Por: Cristina de la Torre

Europa invertebrada

Rubio, hermoso, cristiano y bien nacido. Ario. Y, sin embargo, Breivik disparó sin pestañear sobre 80 compatriotas suyos en la idílica Noruega, meca del Nobel de Paz, refugio de perseguidos.

Ni negro ni musulmán, la blanca piel del asesino magnificó el horror, pues violentaba la estética política de un continente exquisito que hoy padece los estragos del mercado, tras décadas de bienestar sin precedentes. En crisis de identidad y desempleo, media Europa se indigna contra la opulencia de los banqueros, labrada en la desgracia de muchos y en menoscabo de sus clases medias. La otra mitad se agita en populismos de derecha y apunta contra la raza de los invasores: islamitas, africanos, latinoamericanos. El “peligro amarillo” hecho carne. Si después de la Segunda Guerra aportaron ellos su cultura a una sociedad plural y su trabajo a la prosperidad, hoy son Belcebú, el enemigo bíblico que hinca sus garras en los oficios manuales que ya sus anfitriones quieren. Ahora son migrantes que buscan destino en el Viejo Continente, tras perderlo en sus países de origen por la invasión de mercaderías europeas a costa de las suyas propias.

Europa se descompone bajo el peso de la crisis económica. Unos se revuelven contra medidas de choque que en América Latina pasaron como un ciclón y ahora se les imponen allá. Recortes al gasto público, privatización de los servicios públicos y la seguridad social, austeridad draconiana y flexibilización laboral. Otros como Breivik van por una deriva del modelo: la competencia cobriza por los puestos de trabajo presentada como amenaza a la cultura cristiana occidental. El fanático de marras declaró con frialdad digna de Torquemada que obraba en protesta contra los musulmanes, los migrantes y el multiculturalismo. Manes de las más vergonzosas profilaxis raciales y culturales que en el mundo han sido: siete siglos de cruzadas contra el islam, la cremación de judíos en los hornos de Hitler, las leyes antiinmigración de Berlusconi.
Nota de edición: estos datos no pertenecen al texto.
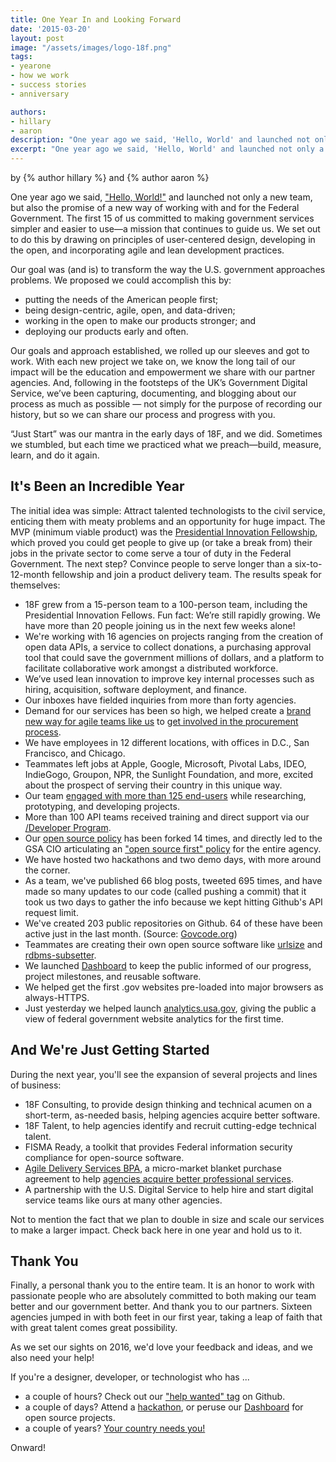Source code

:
 ```yaml
---
title: One Year In and Looking Forward
date: '2015-03-20'
layout: post
image: "/assets/images/logo-18f.png"
tags:
- yearone
- how we work
- success stories
- anniversary

authors:
- hillary
- aaron
description: "One year ago we said, 'Hello, World' and launched not only a new team, but also the promise of a new way of working with and for the Federal Government. Here's what we've accomplished so far."
excerpt: "One year ago we said, 'Hello, World' and launched not only a new team, but also the promise of a new way of working with and for the Federal Government. Here's what we've accomplished so far."
---
```

<p class="authors">
	by {% author hillary %} and {% author aaron %}
</p>

One year ago we said, ["Hello, World!"][1]
and launched not only a new team, but also the promise of a new way of
working with and for the Federal Government. The first 15 of us
committed to making government services simpler and easier to use—a
mission that continues to guide us. We set out to do this by drawing on
principles of user-centered design, developing in the open, and
incorporating agile and lean development practices.

Our goal was (and is) to transform the way the U.S. government
approaches problems. We proposed we could accomplish this by:

- putting the needs of the American people first;
- being design-centric, agile, open, and data-driven;
- working in the open to make our products stronger; and
- deploying our products early and often.

Our goals and approach established, we rolled up our sleeves and got to
work. With each new project we take on, we know the long tail of our
impact will be the education and empowerment we share with our partner
agencies. And, following in the footsteps of the UK’s Government Digital
Service, we’ve been capturing, documenting, and blogging about our
process as much as possible — not simply for the purpose of recording
our history, but so we can share our process and progress with you.

“Just Start” was our mantra in the early days of 18F, and we did.
Sometimes we stumbled, but each time we practiced what we preach—build,
measure, learn, and do it again.

## It's Been an Incredible Year

The initial idea was simple: Attract talented technologists to the civil
service, enticing them with meaty problems and an opportunity for huge
impact. The MVP (minimum viable product) was the [Presidential Innovation Fellowship][2], which proved you could get
people to give up (or take a break from) their jobs in the private
sector to come serve a tour of duty in the Federal Government. The next
step? Convince people to serve longer than a six-to-12-month fellowship
and join a product delivery team. The results speak for themselves:

- 18F grew from a 15-person team to a 100-person team, including the
Presidential Innovation Fellows. Fun fact: We’re still rapidly growing.
We have more than 20 people joining us in the next few weeks alone!
- We're working with 16 agencies on projects ranging from the creation
of open data APIs, a service to collect donations, a purchasing approval
tool that could save the government millions of dollars, and a platform
to facilitate collaborative work amongst a distributed workforce.
- We’ve used lean innovation to improve key internal processes such as
hiring, acquisition, software deployment, and finance.
- Our inboxes have fielded inquiries from more than forty agencies.
- Demand for our services has been so high, we helped create a [brand
new way for agile teams like us][3] to [get involved in the procurement
process][4].
- We have employees in 12 different locations, with offices in D.C., San
Francisco, and Chicago.
- Teammates left jobs at Apple, Google, Microsoft, Pivotal Labs, IDEO,
IndieGogo, Groupon, NPR, the Sunlight Foundation, and more, excited
about the prospect of serving their country in this unique way.
- Our team [engaged with more than 125 end-users][5]
while researching, prototyping, and developing projects.
- More than 100 API teams received training and direct support via our
[/Developer Program][6].
- Our [open source policy][7] has been forked 14 times, and directly led to the GSA CIO articulating
an ["open source first" policy][8]
for the entire agency.
- We have hosted two hackathons and two demo days, with more around the
corner.
- As a team, we've published 66 blog posts, tweeted 695 times, and have
made so many updates to our code (called pushing a commit) that it took
us two days to gather the info because we kept hitting Github's API
request limit.
- We've created 203 public repositories on Github. 64 of these have been
active just in the last month. (Source:
[Govcode.org][9])
- Teammates are creating their own open source software like
[urlsize][10] and
[rdbms-subsetter][11].
- We launched [Dashboard][12] to keep the
public informed of our progress, project milestones, and reusable
software.
- We helped get the first .gov websites pre-loaded into major browsers
as always-HTTPS.
- Just yesterday we helped launch
[analytics.usa.gov][13], giving the public a
view of federal government website analytics for the first time.

And We're Just Getting Started
------------------------------

During the next year, you'll see the expansion of several projects and
lines of business:

- 18F Consulting, to provide design thinking and technical acumen on a
short-term, as-needed basis, helping agencies acquire better software.
- 18F Talent, to help agencies identify and recruit cutting-edge
technical talent.
- FISMA Ready, a toolkit that provides Federal information security
compliance for open-source software.
- [Agile Delivery Services BPA][14],
a micro-market blanket purchase agreement to help [agencies acquire
better professional services][15].
- A partnership with the U.S. Digital Service to help hire and start
digital service teams like ours at many other agencies.

Not to mention the fact that we plan to double in size and scale our
services to make a larger impact. Check back here in one year and hold
us to it.

Thank You
---------

Finally, a personal thank you to the entire team. It is an honor to work
with passionate people who are absolutely committed to both making our
team better and our government better. And thank you to our partners.
Sixteen agencies jumped in with both feet in our first year, taking a
leap of faith that with great talent comes great possibility.

As we set our sights on 2016, we'd love your feedback and ideas, and we
also need your help!

If you're a designer, developer, or technologist who has ...

- a couple of hours? Check out our ["help wanted" tag][16]
on Github.
- a couple of days? Attend a [hackathon][17], or peruse our [Dashboard][12] for open
source projects.
- a couple of years? [Your country needs you!][18]

Onward!

[1]: https://18f.gsa.gov/18f/team/culture/2014/03/19/hello-world-we-are-18f/
[2]: http://pif.gsa.gov
[3]: https://18f.gsa.gov/2015/01/08/creating-a-federal-marketplace-for-agile-delivery-services/
[4]: https://18f.gsa.gov/2015/02/12/highlights-from-the-agile-delivery-services-industry-day-events/
[5]: https://speakerdeck.com/18f/user-centered-design-18f-demo-day-9-may-2014
[6]: https://18f.github.io/API-All-the-X/
[7]: https://github.com/18F/open-source-policy
[8]: http://gsablogs.gsa.gov/innovation/2014/08/01/our-guiding-principles/
[9]: https://www.govcode.org/repos
[10]: https://github.com/18F/urlsize
[11]: https://github.com/18F/rdbms-subsetter
[12]: https://18f.gsa.gov/dashboard/
[13]: http://analytics.usa.gov
[14]: https://18f.gsa.gov/2015/01/08/creating-a-federal-marketplace-for-agile-delivery-services/
[15]: https://18f.gsa.gov/2015/02/12/highlights-from-the-agile-delivery-services-industry-day-events/
[16]: https://github.com/search?utf8=%E2%9C%93&q=user%3A18f+label%3A%22help+wanted%22
[17]: http://www.eventbrite.com/e/gov-tech-hack-by-the-people-for-the-people-tickets-16135863803
[18]: https://18f.gsa.gov/2015/02/25/We-Are-Hiring/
En España, los jóvenes demandan democracia económica y política. En Noruega, el Partido del Progreso de nuestro tronante mono predica mano dura contra el extranjero. Del mismo jaez, el Tea Party en Estados Unidos persigue inmigrantes, despliega un discurso tan incendiario como el del Ku Kux Klan e inspira adefesios como el del centro de indoctrinamiento ultraconservador y racista, la Tampa Liberty School.
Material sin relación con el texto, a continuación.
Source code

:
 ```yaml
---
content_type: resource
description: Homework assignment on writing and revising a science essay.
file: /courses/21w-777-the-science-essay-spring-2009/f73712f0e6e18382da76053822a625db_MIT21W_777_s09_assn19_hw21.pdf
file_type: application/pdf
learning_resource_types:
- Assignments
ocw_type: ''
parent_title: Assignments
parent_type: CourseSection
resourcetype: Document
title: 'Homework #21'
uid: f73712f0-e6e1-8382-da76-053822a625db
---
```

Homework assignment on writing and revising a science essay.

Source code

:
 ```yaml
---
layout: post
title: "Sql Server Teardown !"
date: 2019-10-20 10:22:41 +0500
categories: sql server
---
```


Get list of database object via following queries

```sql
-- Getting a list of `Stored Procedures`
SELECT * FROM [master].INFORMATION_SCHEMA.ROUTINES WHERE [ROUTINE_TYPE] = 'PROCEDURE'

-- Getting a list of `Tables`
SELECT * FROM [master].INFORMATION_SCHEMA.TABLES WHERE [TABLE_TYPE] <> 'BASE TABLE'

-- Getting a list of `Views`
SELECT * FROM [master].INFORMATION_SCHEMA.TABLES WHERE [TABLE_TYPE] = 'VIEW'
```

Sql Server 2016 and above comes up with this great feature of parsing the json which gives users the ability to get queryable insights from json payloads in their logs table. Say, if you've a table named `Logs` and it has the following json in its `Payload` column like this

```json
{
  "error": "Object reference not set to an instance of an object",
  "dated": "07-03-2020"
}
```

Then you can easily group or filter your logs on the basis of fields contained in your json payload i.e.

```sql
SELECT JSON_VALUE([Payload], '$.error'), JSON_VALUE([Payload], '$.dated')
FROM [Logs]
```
Conforme se agudiza la crisis y nuevos migrantes pisan tierra europea, se multiplican allí los partidos de extrema derecha. En Escandinavia, en Austria y Hungría, en Francia y Bélgica, en Holanda, Italia y Dinamarca cogobiernan. La civilizada Europa torna al populismo —de derecha—, “anacronismo” que se creía exclusivo de la silvestre América Latina: la pasión desnuda, mentís del ciudadano excelso que habría de venir con la economía de mercado. Aventuraba Chantal Mouffe que estos movimientos venían a llenar el vacío de opciones que la mimetización de los partidos tradicionales en el centro del espectro político había creado: a partidos asexuados en el consenso, partidos beligerantes en el disenso. Razón tendría. Mas en estos años —como en los años 30, cuando a la crisis del capitalismo el nazi-fascismo opuso políticas de choque, violencia, odio racial y ultranacionalismo— los populismos de derecha responden a nuevos motivos.

Variopinta es la respuesta a la presente crisis. Los indignados reclaman la nuez del Estado de bienestar. Devolución al poder público de su función social. Intervención en la economía. Empleo. Los Breivik, por su parte, denostan de la liberalidad de la socialdemocracia con el extranjero, practicante de costumbres sospechosas, creyente de otros dioses y usurpador de su empleo. Es la respuesta atávica a la crisis de una Europa que se desvertebra en el mercado.